Blog

Updates from the Arroyo team

Running Arroyo on EKS

The easiest way to run a highly-scaled production Arroyo cluster is on Kubernetes. Setting up a Kubernetes cluster used to be a daunting task, but services like Amazon EKS have made it much easier. This post will walk through how to set up an EKS cluster and deploy Arroyo to it.

Micah Wylde

Micah Wylde

CEO of Arroyo

Prometheus holding a torch on a mountain

Arroyo was designed for a wide range of scales and use cases, from small single-node deployments to fully scaled-out clusters with hundreds of nodes.

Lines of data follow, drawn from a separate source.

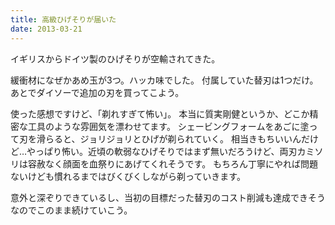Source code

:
 ```yaml
---
title: 高級ひげそりが届いた
date: 2013-03-21
---
```


イギリスからドイツ製のひげそりが空輸されてきた。

緩衝材になぜかあめ玉が3つ。ハッカ味でした。
付属していた替刃は1つだけ。あとでダイソーで追加の刃を買ってこよう。

使った感想ですけど、「剃れすぎて怖い」。
本当に質実剛健というか、どこか精密な工具のような雰囲気を漂わせてます。
シェービングフォームをあごに塗って刃を滑らると、ジョリジョリとひげが剃られていく。
相当きもちいいんだけど…やっぱり怖い。近頃の軟弱なひげそりではまず無いだろうけど、両刃カミソリは容赦なく顔面を血祭りにあげてくれそうです。
もちろん丁寧にやれば問題ないけども慣れるまではびくびくしながら剃っていきます。

意外と深ぞりできているし、当初の目標だった替刃のコスト削減も達成できそうなのでこのまま続けていこう。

For the latter case, the typical way to run it is within Kubernetes. Accordingly, Arroyo ships with support for both running the control plane on Kubernetes (via a Helm chart) and running the data plane on Kubernetes (via the Kubernetes scheduler) 1

Kubernetes has a reputation for being complicated (and it certainly can be!) but in recent years the major clouds have made it dramatically easier to create and operate Kubernetes clusters, with services like Google Kubernetes Engine (GKE) and Amazon's Elastic Kubernetes Service (EKS).

This post is going to walk through the process of getting a production-level Arroyo cluster up and running on EKS.

Table of contents

Creating the EKS Cluster

The first step is to create an EKS cluster. If you already have a cluster, you can skip this step.

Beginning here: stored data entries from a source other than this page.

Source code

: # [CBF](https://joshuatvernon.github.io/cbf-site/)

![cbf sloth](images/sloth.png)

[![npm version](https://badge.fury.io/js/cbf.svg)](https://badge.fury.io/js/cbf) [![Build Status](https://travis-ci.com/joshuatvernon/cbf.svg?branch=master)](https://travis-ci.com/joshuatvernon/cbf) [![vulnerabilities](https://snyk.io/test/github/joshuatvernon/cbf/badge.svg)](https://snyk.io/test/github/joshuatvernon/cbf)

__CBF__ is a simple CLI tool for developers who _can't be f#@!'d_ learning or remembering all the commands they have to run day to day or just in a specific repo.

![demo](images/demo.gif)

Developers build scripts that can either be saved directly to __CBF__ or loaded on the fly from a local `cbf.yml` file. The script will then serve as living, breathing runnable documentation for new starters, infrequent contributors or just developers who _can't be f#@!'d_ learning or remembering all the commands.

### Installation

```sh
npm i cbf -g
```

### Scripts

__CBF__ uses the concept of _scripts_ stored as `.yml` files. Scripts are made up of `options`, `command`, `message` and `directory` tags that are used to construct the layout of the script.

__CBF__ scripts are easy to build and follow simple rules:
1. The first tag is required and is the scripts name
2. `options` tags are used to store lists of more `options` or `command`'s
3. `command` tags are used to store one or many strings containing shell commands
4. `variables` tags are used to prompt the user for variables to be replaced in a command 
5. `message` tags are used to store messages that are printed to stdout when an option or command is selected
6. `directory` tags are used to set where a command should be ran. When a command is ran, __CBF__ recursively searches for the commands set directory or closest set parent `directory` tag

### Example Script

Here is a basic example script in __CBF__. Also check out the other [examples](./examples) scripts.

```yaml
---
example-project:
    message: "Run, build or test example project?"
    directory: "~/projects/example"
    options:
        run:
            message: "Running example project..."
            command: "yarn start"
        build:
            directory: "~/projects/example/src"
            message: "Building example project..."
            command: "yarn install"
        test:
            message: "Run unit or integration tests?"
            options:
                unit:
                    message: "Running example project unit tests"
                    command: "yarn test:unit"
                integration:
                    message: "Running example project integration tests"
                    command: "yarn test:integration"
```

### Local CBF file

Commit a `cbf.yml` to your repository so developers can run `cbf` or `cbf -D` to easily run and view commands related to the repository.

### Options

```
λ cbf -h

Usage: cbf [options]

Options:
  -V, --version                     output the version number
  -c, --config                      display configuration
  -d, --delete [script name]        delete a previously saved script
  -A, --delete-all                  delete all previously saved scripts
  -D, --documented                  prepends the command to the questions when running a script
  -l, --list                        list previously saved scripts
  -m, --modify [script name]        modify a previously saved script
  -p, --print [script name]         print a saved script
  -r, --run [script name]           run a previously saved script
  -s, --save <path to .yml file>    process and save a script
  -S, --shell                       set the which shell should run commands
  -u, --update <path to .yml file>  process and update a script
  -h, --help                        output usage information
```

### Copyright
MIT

  1. Start by navigating to https://console.aws.amazon.com/eks/home?#/cluster-create, logging into your AWS account if necessary. On the first screen we configure the cluster name and version. Choose whatever you'd like for the name, and leave the rest of the configs as default.
  2. If this is the first time you've created an EKS cluster, you will need to create a Cluster Service Role, which allows EKS to create and manage resources on your behalf. Follow the guide here to do so.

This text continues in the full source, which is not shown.